_About this exercise_
As the answer, give exactly the lines of the records below from the one with "des observations du" through the one with "Автор: sergey_", ends included and pictures left out.

'''

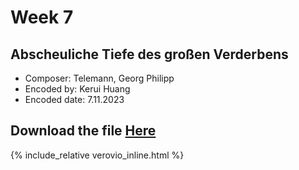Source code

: # Week 7
## Abscheuliche Tiefe des großen Verderbens
- Composer: Telemann, Georg Philipp
- Encoded by: Kerui Huang
- Encoded date: 7.11.2023
## Download the file [Here](data/Week7.mei)
{% include_relative verovio_inline.html %}
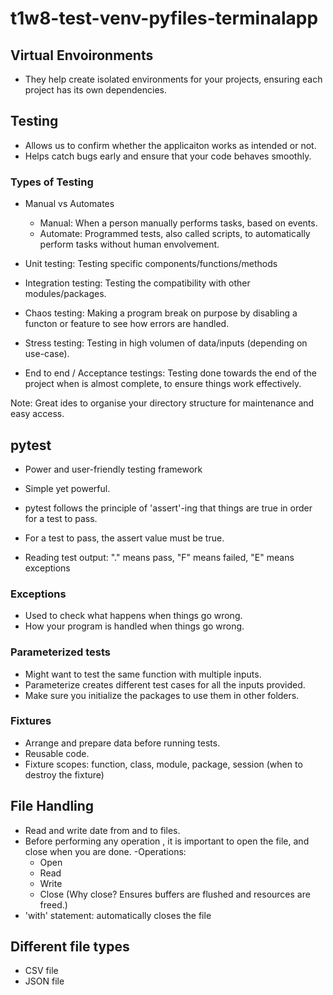 # t1w8-test-venv-pyfiles-terminalapp

## Virtual Envoironments
- They help create isolated environments for your projects, ensuring each project has its own dependencies.

## Testing
- Allows us to confirm whether the applicaiton works as intended or not.
- Helps catch bugs early and ensure that your code behaves smoothly.

### Types of Testing
- Manual vs Automates

    - Manual: When a person manually performs tasks, based on events.
    - Automate: Programmed tests, also called scripts, to automatically perform tasks without human envolvement.

- Unit testing: Testing specific components/functions/methods
- Integration testing: Testing the compatibility with other modules/packages.
- Chaos testing: Making a program break on purpose by disabling a functon or feature to see how errors are handled.
- Stress testing: Testing in high volumen of data/inputs (depending on use-case).
- End to end / Acceptance testings: Testing done towards the end of the project when is almost complete, to ensure things work effectively.

Note: Great ides to organise your directory structure for maintenance and easy access.

## pytest
- Power and user-friendly testing framework
- Simple yet powerful.
- pytest follows the principle of 'assert'-ing that things are true in order for a test to pass.
- For a test to pass, the assert value must be true.

- Reading test output: "." means pass, "F" means failed, "E" means exceptions

### Exceptions
- Used to check what happens when things go wrong.
- How your program is handled when things go wrong.

### Parameterized tests
- Might want to test the same function with multiple inputs.
- Parameterize creates different test cases for all the inputs provided.
- Make sure you initialize the packages to use them in other folders.

### Fixtures
- Arrange and prepare data before running tests.
- Reusable code.
- Fixture scopes: function, class, module, package, session (when to destroy the fixture)

## File Handling
- Read and write date from and to files.
- Before performing any operation , it is important to open the file, and close when you are done.
-Operations:
    - Open
    - Read
    - Write
    - Close (Why close? Ensures buffers are flushed and resources are freed.)
- 'with' statement: automatically closes the file

## Different file types
- CSV file
- JSON file

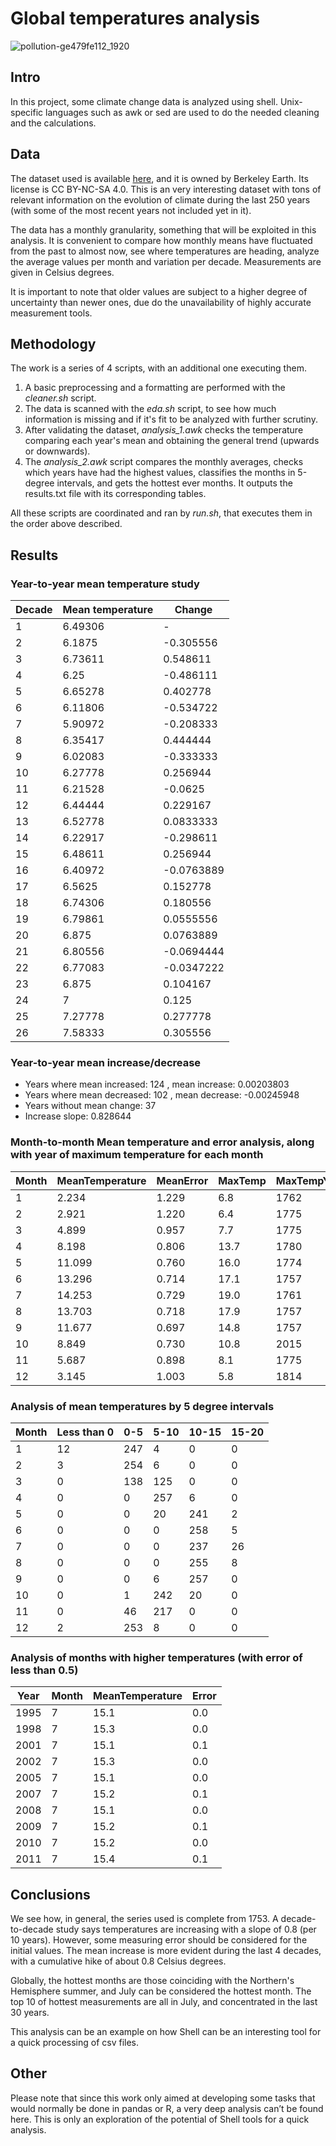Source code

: # Global temperatures analysis

![pollution-ge479fe112_1920](https://user-images.githubusercontent.com/81832365/215517809-6fe64560-e1a8-4b55-820b-d1d80bcbba2a.jpg)


## Intro

In this project, some climate change data is analyzed using shell. Unix-specific languages such as awk or sed are used to do the needed cleaning and the calculations.

## Data

The dataset used is available [here](https://www.kaggle.com/berkeleyearth/climate-change-earth-surface-temperature-data), and it is owned by Berkeley Earth. Its license is CC BY-NC-SA 4.0. This is an very interesting dataset with tons of relevant information on the evolution of climate during the last 250 years (with some of the most recent years not included yet in it). 

The data has a monthly granularity, something that will be exploited in this analysis. It is convenient to compare how monthly means have fluctuated from the past to almost now, see where temperatures are heading, analyze the average values per month and variation per decade. Measurements are given in Celsius degrees.

It is important to note that older values are subject to a higher degree of uncertainty than newer ones, due do the unavailability of highly accurate measurement tools. 

## Methodology

The work is a series of 4 scripts, with an additional one executing them.

1. A basic preprocessing and a formatting are performed with the *cleaner.sh* script.
2. The data is scanned with the *eda.sh* script, to see how much information is missing and if it's fit to be analyzed with further scrutiny.
3. After validating the dataset, *analysis_1.awk* checks the temperature comparing each year's mean and obtaining the general trend (upwards or downwards).
4. The *analysis_2.awk* script compares the monthly averages, checks which years have had the highest values, classifies the months in 5-degree intervals, and gets the hottest ever months. It outputs the results.txt file with its corresponding tables.

All these scripts are coordinated and ran by *run.sh*, that executes them in the order above described. 

## Results

### Year-to-year mean temperature study


| Decade | Mean temperature | Change       |
| ------ | ---------------- | ------------ |
| 1      | 6.49306          | -            |
| 2      | 6.1875           | -0.305556    |
| 3      | 6.73611          | 0.548611     |
| 4      | 6.25             | -0.486111    |
| 5      | 6.65278          | 0.402778     |
| 6      | 6.11806          | -0.534722    |
| 7      | 5.90972          | -0.208333    |
| 8      | 6.35417          | 0.444444     |
| 9      | 6.02083          | -0.333333    |
| 10     | 6.27778          | 0.256944     |
| 11     | 6.21528          | -0.0625      |
| 12     | 6.44444          | 0.229167     |
| 13     | 6.52778          | 0.0833333    |
| 14     | 6.22917          | -0.298611    |
| 15     | 6.48611          | 0.256944     |
| 16     | 6.40972          | -0.0763889   |
| 17     | 6.5625           | 0.152778     |
| 18     | 6.74306          | 0.180556     |
| 19     | 6.79861          | 0.0555556    |
| 20     | 6.875            | 0.0763889    |
| 21     | 6.80556          | -0.0694444   |
| 22     | 6.77083          | -0.0347222   |
| 23     | 6.875            | 0.104167     |
| 24     | 7                | 0.125        |
| 25     | 7.27778          | 0.277778     |
| 26     | 7.58333          | 0.305556     |
 
### Year-to-year mean increase/decrease
 
+ Years where mean increased: 124 , mean increase: 0.00203803
+ Years where mean decreased: 102 , mean decrease: -0.00245948
+ Years without mean change: 37
+ Increase slope: 0.828644
 
### Month-to-month Mean temperature and error analysis, along with year of maximum temperature for each month
 
| Month | MeanTemperature | MeanError | MaxTemp | MaxTempYear| MaxError |
| ----- | ----------------| --------- | ------- | -----------| -------- |
|     1 |           2.234 |     1.229 |     6.8 |       1762 |      3.7 |
|     2 |           2.921 |     1.220 |     6.4 |       1775 |      3.1 |
|     3 |           4.899 |     0.957 |     7.7 |       1775 |      2.3 |
|     4 |           8.198 |     0.806 |    13.7 |       1780 |      3.0 |
|     5 |          11.099 |     0.760 |    16.0 |       1774 |      2.5 |
|     6 |          13.296 |     0.714 |    17.1 |       1757 |      4.5 |
|     7 |          14.253 |     0.729 |    19.0 |       1761 |      2.6 |
|     8 |          13.703 |     0.718 |    17.9 |       1757 |      4.0 |
|     9 |          11.677 |     0.697 |    14.8 |       1757 |      3.1 |
|    10 |           8.849 |     0.730 |    10.8 |       2015 |      0.1 |
|    11 |           5.687 |     0.898 |     8.1 |       1775 |      4.5 |
|    12 |           3.145 |     1.003 |     5.8 |       1814 |      4.2 |
 
### Analysis of mean temperatures by 5 degree intervals
 
| Month | Less than 0 | 0-5 | 5-10 | 10-15 | 15-20 |
| ----- | ---------- | --- | ---- | ----- | ----- |
|     1 |         12 | 247 |    4 |     0 |     0 |
|     2 |          3 | 254 |    6 |     0 |     0 |
|     3 |          0 | 138 |  125 |     0 |     0 |
|     4 |          0 |   0 |  257 |     6 |     0 |
|     5 |          0 |   0 |   20 |   241 |     2 |
|     6 |          0 |   0 |    0 |   258 |     5 |
|     7 |          0 |   0 |    0 |   237 |    26 |
|     8 |          0 |   0 |    0 |   255 |     8 |
|     9 |          0 |   0 |    6 |   257 |     0 |
|    10 |          0 |   1 |  242 |    20 |     0 |
|    11 |          0 |  46 |  217 |     0 |     0 |
|    12 |          2 | 253 |    8 |     0 |     0 |
 

### Analysis of months with higher temperatures (with error of less than 0.5)

 
|  Year | Month | MeanTemperature | Error |
| ----- | ----- | --------------- | ----- |
| 1995 |     7 |            15.1 |   0.0 |
| 1998 |     7 |            15.3 |   0.0 |
| 2001 |     7 |            15.1 |   0.1 |
| 2002 |     7 |            15.3 |   0.0 |
| 2005 |     7 |            15.1 |   0.0 |
| 2007 |     7 |            15.2 |   0.1 |
| 2008 |     7 |            15.1 |   0.0 |
| 2009 |     7 |            15.2 |   0.1 |
| 2010 |     7 |            15.2 |   0.0 |
| 2011 |     7 |            15.4 |   0.1 |

## Conclusions

We see how, in general, the series used is complete from 1753. A decade-to-decade study says temperatures are increasing with a slope of 0.8 (per 10 years). However, some measuring error should be considered for the initial values. The mean increase is more evident during the last 4 decades, with a cumulative hike of about 0.8 Celsius degrees.

Globally, the hottest months are those coinciding with the Northern's Hemisphere summer, and July can be considered the hottest month. The top 10 of hottest measurements are all in July, and concentrated in the last 30 years.

This analysis can be an example on how Shell can be an interesting tool for a quick processing of csv files.

## Other

Please note that since this work only aimed at developing some tasks that would normally be done in pandas or R, a very deep analysis can’t be found here. This is only an exploration of the potential of Shell tools for a quick analysis.
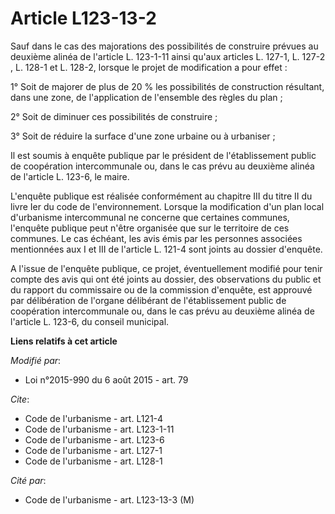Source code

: # Article L123-13-2

Sauf dans le cas des majorations des possibilités de construire prévues au deuxième alinéa de l'article L. 123-1-11 ainsi
qu'aux articles    L. 127-1, L. 127-2 , L. 128-1 et L. 128-2, lorsque le projet de modification a pour effet : 

1° Soit de majorer de plus de 20 % les possibilités de construction résultant, dans une zone, de l'application de l'ensemble
des règles du plan ; 

2° Soit de diminuer ces possibilités de construire ; 

3° Soit de réduire la surface d'une zone urbaine ou à urbaniser ; 

Il est soumis à enquête publique par le président de l'établissement public de coopération intercommunale ou, dans le cas
prévu au deuxième alinéa de l'article L. 123-6, le maire. 

L'enquête publique est réalisée conformément au chapitre III du titre II du livre Ier du code de l'environnement. Lorsque la
modification d'un plan local d'urbanisme intercommunal ne concerne que certaines communes, l'enquête publique peut n'être
organisée que sur le territoire de ces communes. Le cas échéant, les avis émis par les personnes associées mentionnées aux I
et III de l'article L. 121-4 sont joints au dossier d'enquête. 

A l'issue de l'enquête publique, ce projet, éventuellement modifié pour tenir compte des avis qui ont été joints au dossier,
des observations du public et du rapport du commissaire ou de la commission d'enquête, est approuvé par délibération de
l'organe délibérant de l'établissement public de coopération intercommunale ou, dans le cas prévu au deuxième alinéa de
l'article L. 123-6, du conseil municipal.

**Liens relatifs à cet article**

_Modifié par_:

  - Loi n°2015-990 du 6 août 2015 - art. 79

_Cite_:

  - Code de l'urbanisme - art. L121-4
  - Code de l'urbanisme - art. L123-1-11
  - Code de l'urbanisme - art. L123-6
  - Code de l'urbanisme - art. L127-1
  - Code de l'urbanisme - art. L128-1

_Cité par_:

  - Code de l'urbanisme - art. L123-13-3 (M)
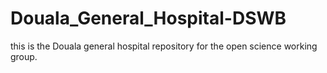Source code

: # Douala_General_Hospital-DSWB
this is the Douala general hospital repository for the open science working group.
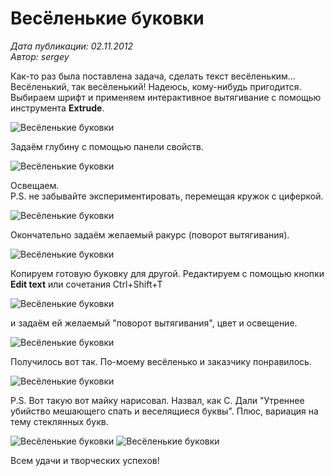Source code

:# Весёленькие буковки

_Дата публикации: 02.11.2012  
Автор: sergey_

Как-то раз была поставлена задача, сделать текст весёленьким... Весёленький, так весёленький! Надеюсь, кому-нибудь пригодится.  
Выбираем шрифт и применяем интерактивное вытягивание с помощью инструмента **Extrude**.

![Весёленькие буковки](1.jpg)

Задаём глубину с помощью панели свойств.

![Весёленькие буковки](2.jpg)

Освещаем.  
P.S. не забывайте экспериментировать, перемещая кружок с циферкой.

![Весёленькие буковки](3.jpg)

Окончательно задаём желаемый ракурс (поворот вытягивания).

![Весёленькие буковки](4.jpg)

Копируем готовую буковку для другой. Редактируем с помощью кнопки **Edit text** или сочетания Ctrl+Shift+T

![Весёленькие буковки](5.jpg)

и задаём ей желаемый "поворот вытягивания", цвет и освещение.

![Весёленькие буковки](6.jpg)

Получилось вот так. По-моему весёленько и заказчику понравилось.

![Весёленькие буковки](7.jpg)

P.S. Вот такую вот майку нарисовал. Назвал, как С. Дали "Утреннее убийство мешающего спать и веселящиеся буквы". Плюс, вариация на тему стеклянных букв.

![Весёленькие буковки](8.jpg) ![Весёленькие буковки](9.jpg)

Всем удачи и творческих успехов!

'''

_Solved problem_
des observations du public et du rapport du commissaire ou de la commission d'enquête, est approuvé par délibération de
l'organe délibérant de l'établissement public de coopération intercommunale ou, dans le cas prévu au deuxième alinéa de
l'article L. 123-6, du conseil municipal.

**Liens relatifs à cet article**

_Modifié par_:

  - Loi n°2015-990 du 6 août 2015 - art. 79

_Cite_:

  - Code de l'urbanisme - art. L121-4
  - Code de l'urbanisme - art. L123-1-11
  - Code de l'urbanisme - art. L123-6
  - Code de l'urbanisme - art. L127-1
  - Code de l'urbanisme - art. L128-1

_Cité par_:

  - Code de l'urbanisme - art. L123-13-3 (M)
Source code

: # Douala_General_Hospital-DSWB
this is the Douala general hospital repository for the open science working group.
Source code

:# Весёленькие буковки

_Дата публикации: 02.11.2012  
Автор: sergey_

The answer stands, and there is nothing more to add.